If a parameter should not be editable, leave the body of its update action empty.
For example, if a block specifies a string parameter called New Parameter 1, Apama generates the following skeleton code:
    action update$new_parameter_1(string new_parameter_1) {
// BLOCKBUILDER - USER DEFINED ACTION
//
// -- insert handler for modifications to new parameter 1 --
//
// BLOCKBUILDER - END OF USER DEFINED ACTION
    }
If a block is based on an existing event and is an input block, the skeleton code contains additional information about the parameter. In the following example a parameter based on the event field customerName has been specified:

action update$customerName(string customerName) {
// BLOCKBUILDER - USER DEFINED ACTION
parameter_customerName := customerName ;
isSet_parameter_customerName := true;
setupNewListener();
// BLOCKBUILDER - END OF USER DEFINED ACTION
Actions that update input feeds
Apama generates skeleton code for an action for each input feed you specify for the block. Each action updates the values of the corresponding input feed's fields. These actions are named input$input_feed_name, where input_feed_name is the metadata name you specified for the input feed. Each action takes an argument for each field in the corresponding input feed.
It is up to you to define appropriate EPL code in the body of this action to handle the update to the input feed. For example, if a block specifies an input feed named Input Feed 1, Apama generates the following skeleton code:
   action input$new_input_feed_1(#string string_field, float float_field)
{
// BLOCKBUILDER - USER DEFINED ACTION
//
// -- insert handler for new input events on stream new input feed 1 --
//
// BLOCKBUILDER - END OF USER DEFINED ACTION
   }
Actions that perform operations
Apama generates skeleton code for an action for each operation that you specify in the block. Each action performs the operation. These actions are named operation$operation_name where operation_name is the metadata name you specified for the operation. Each action takes only an acknowledge() action variable argument.
It is up to you to define appropriate EPL code in the body of this action to handle the operation's invocation. You must call the acknowledge() action when the operation is complete. There are constraints on how long you can hold up a call to acknowledge(). Often, an operation updates output feeds before calling acknowledge(). See Timeliness of acknowledgements.
For example, if a block specifies an operation called New Operation 1, Apama generates the following skeleton code:
    action operation$new_operation_1(action<> acknowledge) {
// BLOCKBUILDER - USER DEFINED ACTION
//
// -- insert handler for invocations of operation new operation 1 --
//
// BLOCKBUILDER - END OF USER DEFINED ACTION
    }
Actions that update output feeds
Apama generates a sendOutput action for each output feed that you specified for the block. Each action updates the values of the corresponding output feed's fields. These actions are named sendOutput$output_feed_name where output_feed_name is the metadata name of the output feed. Each action takes an argument for each field in the corresponding output feed.

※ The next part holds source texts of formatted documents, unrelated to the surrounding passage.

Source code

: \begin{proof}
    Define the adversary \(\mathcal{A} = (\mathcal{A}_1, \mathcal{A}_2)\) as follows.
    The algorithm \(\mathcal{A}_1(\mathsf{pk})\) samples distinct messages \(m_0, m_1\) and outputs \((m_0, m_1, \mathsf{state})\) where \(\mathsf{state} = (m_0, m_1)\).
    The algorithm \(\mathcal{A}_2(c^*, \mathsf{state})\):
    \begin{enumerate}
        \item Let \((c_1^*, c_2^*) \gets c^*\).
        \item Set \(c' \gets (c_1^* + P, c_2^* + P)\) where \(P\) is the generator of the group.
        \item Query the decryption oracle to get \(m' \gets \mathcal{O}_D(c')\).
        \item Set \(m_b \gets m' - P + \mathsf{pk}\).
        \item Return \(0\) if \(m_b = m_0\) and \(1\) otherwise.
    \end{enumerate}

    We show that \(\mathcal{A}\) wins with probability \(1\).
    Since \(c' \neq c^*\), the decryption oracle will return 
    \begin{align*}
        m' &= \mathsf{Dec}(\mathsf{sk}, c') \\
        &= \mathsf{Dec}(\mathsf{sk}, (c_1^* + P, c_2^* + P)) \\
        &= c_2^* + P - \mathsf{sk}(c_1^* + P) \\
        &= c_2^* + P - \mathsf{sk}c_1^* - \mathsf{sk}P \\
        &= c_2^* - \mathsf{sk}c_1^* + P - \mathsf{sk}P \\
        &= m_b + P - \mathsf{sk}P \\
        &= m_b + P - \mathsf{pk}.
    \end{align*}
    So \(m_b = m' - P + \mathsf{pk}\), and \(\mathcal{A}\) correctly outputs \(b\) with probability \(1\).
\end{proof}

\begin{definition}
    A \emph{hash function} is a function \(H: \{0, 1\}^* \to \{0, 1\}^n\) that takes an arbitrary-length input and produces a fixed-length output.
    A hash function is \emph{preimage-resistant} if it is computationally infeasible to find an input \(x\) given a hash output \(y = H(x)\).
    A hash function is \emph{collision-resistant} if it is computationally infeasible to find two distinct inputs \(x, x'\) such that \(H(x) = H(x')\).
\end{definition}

You do not need to add code for these actions. To output results from your block you should call one of these output feed actions. If your block uses an output feed new_output_feed_1 with a boolean field new_field_1 and a string field new_field_2, Apama generates the following code:
action<boolean,string> sendOutput$new_output_feed_1;
setup action
Apama generates skeleton code for the setup() action. The scenario calls the setup() action once on each block instance in a scenario definition. The scenario makes this call when you inject the scenario into the correlator. Use the setup() action to specify any initialization that is not specific to a scenario instance. Apama generates the following skeleton code:
    action setup() {
// BLOCKBUILDER - USER DEFINED ACTION
//
// -- insert setup code --
//
// BLOCKBUILDER - END OF USER DEFINED ACTION
    }
instancePreSpawnInit action
Apama generates skeleton code for the instancePreSpawnInit() action. The scenario calls the instancePreSpawnInit() action on each scenario instance. The scenario makes this call just before it spawns the scenario instance. The scenario passes the following values into the instancePreSpawnInit() action:
*Scenario ID
*Dictionary of extra data
*Target context the scenario instance will run in. For a scenario that is not parallel (that is, it is a serial scenario), the target context is always the main context.

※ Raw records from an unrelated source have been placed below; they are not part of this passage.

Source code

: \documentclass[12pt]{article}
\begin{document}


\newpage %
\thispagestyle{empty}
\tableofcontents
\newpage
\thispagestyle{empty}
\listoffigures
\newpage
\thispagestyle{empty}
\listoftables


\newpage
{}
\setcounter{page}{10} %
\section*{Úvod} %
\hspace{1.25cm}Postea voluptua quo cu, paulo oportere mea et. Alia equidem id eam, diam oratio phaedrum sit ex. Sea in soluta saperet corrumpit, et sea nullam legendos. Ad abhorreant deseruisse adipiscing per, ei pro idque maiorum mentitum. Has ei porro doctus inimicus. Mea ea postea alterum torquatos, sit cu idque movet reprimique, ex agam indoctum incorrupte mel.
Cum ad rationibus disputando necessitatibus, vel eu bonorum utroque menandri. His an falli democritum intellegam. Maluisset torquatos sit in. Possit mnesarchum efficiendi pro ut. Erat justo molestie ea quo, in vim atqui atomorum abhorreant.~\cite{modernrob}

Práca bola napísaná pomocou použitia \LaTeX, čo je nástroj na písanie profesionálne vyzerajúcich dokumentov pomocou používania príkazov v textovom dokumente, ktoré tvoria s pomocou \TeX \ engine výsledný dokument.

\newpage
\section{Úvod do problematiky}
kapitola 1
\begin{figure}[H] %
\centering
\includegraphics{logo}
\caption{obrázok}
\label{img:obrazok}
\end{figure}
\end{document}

Use the instancePreSpawnInit() action to perform initialization in the main context. For example, the main context might need information about which context the scenario instance, and therefore the block instance(s) will run in. A block cannot generate output feed values inside the instancePreSpawnInit() action, but it can generate output feed values inside the instancePostSpawnInit() action.

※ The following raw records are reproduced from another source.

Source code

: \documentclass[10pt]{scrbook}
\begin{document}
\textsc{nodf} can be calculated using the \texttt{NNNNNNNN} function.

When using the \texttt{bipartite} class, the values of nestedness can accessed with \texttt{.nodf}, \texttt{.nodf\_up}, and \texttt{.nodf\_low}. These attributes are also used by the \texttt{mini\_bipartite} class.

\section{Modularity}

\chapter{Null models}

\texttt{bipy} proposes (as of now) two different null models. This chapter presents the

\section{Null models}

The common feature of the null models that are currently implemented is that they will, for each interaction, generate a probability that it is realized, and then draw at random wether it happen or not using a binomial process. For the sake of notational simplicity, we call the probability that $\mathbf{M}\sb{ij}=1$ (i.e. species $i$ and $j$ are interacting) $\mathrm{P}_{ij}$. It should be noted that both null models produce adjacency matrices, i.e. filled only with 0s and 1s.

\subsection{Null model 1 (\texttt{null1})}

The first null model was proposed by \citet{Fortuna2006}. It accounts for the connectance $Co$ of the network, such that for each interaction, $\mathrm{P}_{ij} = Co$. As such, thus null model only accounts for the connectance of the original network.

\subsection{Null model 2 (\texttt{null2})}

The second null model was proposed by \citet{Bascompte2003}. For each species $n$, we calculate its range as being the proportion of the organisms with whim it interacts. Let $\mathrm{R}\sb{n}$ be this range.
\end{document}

When the scenario calls the instancePreSpawnInit() action, it passes an acknowledgment() action. You are responsible for ensuring that the instancePreSpawnInit() action calls this acknowledgment() action when it has completed this phase of initialization. To help you do this, Apama generates a call to acknowledge() when it generates the skeleton code for the block. See Timeliness of acknowledgements.
Apama generates the following skeleton code:

    action instancePreSpawnInit (
           integer blockInstanceId$,
           string scenarioId$,
           dictionary<string, string> userData$,
           context target,
           action<> acknowledge) {
       self.blockInstanceId$ := blockInstanceId$;
// BLOCKBUILDER - USER DEFINED ACTION
//
// -- insert pre-spawn initialisation code --
//
       acknowledge();
// BLOCKBUILDER - END OF USER DEFINED ACTION
    }
If a block is based on an existing event, the skeleton code contains additional code to specify the context.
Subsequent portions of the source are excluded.